[Supplied records]

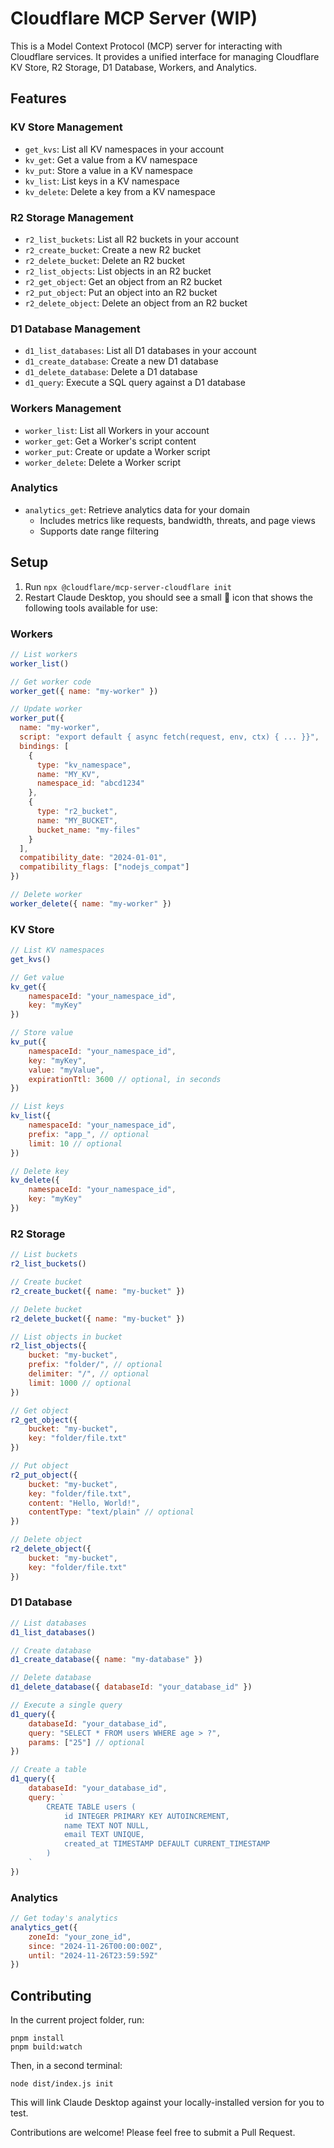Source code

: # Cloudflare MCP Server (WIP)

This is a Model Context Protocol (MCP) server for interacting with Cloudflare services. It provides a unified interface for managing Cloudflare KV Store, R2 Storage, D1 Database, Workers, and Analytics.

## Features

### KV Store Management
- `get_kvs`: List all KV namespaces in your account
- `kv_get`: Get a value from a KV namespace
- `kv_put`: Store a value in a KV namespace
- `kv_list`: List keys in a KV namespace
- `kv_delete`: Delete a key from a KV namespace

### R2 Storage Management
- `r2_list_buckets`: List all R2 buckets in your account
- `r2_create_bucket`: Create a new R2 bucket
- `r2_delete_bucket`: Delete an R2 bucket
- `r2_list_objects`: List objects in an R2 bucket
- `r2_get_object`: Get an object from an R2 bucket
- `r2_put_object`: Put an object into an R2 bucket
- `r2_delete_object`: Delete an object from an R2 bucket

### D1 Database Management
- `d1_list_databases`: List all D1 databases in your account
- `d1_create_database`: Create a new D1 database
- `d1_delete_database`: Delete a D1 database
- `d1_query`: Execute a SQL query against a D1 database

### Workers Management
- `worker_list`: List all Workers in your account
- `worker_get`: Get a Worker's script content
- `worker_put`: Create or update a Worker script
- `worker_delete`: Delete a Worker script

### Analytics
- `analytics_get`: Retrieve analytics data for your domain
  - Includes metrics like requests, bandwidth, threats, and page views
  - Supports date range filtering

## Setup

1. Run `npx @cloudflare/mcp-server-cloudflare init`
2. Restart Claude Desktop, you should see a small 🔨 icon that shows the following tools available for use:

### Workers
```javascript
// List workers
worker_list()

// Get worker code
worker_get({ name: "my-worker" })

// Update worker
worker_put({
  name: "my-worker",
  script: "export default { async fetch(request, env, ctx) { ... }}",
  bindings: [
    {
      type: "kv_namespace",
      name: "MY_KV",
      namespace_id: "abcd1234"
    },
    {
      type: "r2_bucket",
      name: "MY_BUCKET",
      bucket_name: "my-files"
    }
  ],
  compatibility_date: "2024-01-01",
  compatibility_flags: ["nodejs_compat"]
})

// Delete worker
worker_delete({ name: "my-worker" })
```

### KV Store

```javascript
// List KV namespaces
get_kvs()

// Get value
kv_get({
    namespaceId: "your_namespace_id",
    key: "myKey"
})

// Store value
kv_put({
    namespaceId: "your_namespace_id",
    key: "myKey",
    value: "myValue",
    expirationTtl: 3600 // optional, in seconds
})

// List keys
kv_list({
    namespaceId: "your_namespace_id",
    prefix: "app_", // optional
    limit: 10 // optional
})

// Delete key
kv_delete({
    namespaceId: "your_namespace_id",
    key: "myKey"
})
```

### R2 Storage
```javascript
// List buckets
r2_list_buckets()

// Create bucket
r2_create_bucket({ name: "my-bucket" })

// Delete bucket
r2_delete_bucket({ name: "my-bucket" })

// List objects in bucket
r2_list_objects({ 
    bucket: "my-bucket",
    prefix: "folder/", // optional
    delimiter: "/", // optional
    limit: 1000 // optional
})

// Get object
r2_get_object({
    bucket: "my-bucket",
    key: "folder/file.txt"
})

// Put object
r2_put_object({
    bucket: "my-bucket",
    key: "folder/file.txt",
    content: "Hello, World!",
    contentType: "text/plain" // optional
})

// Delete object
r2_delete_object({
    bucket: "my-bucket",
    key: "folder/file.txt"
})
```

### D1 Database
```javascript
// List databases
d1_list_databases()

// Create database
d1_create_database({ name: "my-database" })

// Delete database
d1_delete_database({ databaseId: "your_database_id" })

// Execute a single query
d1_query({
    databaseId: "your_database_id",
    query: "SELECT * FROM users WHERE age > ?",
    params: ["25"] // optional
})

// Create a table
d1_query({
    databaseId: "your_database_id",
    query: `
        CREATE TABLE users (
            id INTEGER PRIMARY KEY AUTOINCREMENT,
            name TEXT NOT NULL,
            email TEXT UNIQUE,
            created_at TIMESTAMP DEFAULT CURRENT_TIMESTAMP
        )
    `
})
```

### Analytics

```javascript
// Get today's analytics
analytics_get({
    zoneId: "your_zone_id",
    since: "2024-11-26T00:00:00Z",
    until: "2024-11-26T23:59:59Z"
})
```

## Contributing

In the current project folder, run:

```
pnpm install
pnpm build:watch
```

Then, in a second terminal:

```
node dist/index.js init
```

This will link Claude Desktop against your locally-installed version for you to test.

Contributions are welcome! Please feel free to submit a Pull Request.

---

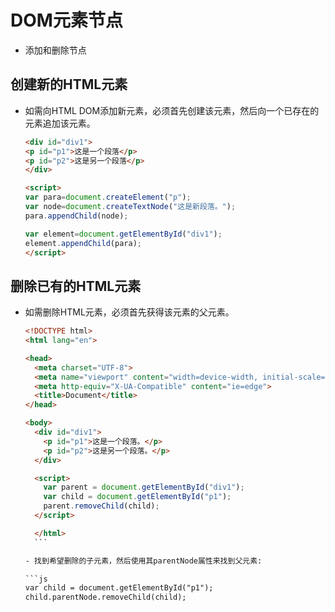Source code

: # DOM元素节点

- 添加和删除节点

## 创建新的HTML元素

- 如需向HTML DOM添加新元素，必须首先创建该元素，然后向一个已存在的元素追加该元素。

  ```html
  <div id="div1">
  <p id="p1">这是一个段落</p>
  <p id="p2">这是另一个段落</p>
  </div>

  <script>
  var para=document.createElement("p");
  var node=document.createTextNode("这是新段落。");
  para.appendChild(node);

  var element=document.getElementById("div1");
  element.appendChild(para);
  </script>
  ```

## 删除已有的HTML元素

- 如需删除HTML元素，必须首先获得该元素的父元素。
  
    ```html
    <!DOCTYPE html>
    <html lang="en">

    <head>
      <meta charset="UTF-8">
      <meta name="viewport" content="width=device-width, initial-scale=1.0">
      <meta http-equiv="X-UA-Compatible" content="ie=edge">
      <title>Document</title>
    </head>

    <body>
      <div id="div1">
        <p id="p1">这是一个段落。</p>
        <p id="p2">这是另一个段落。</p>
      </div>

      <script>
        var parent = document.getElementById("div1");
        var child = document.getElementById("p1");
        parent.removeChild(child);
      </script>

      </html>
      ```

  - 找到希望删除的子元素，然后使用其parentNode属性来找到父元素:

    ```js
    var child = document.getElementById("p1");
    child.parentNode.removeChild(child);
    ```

[Your instructions]
Collect every line with the string "account" from the records, and copy each.

[Answer to this task]
- `get_kvs`: List all KV namespaces in your account
- `r2_list_buckets`: List all R2 buckets in your account
- `d1_list_databases`: List all D1 databases in your account
- `worker_list`: List all Workers in your account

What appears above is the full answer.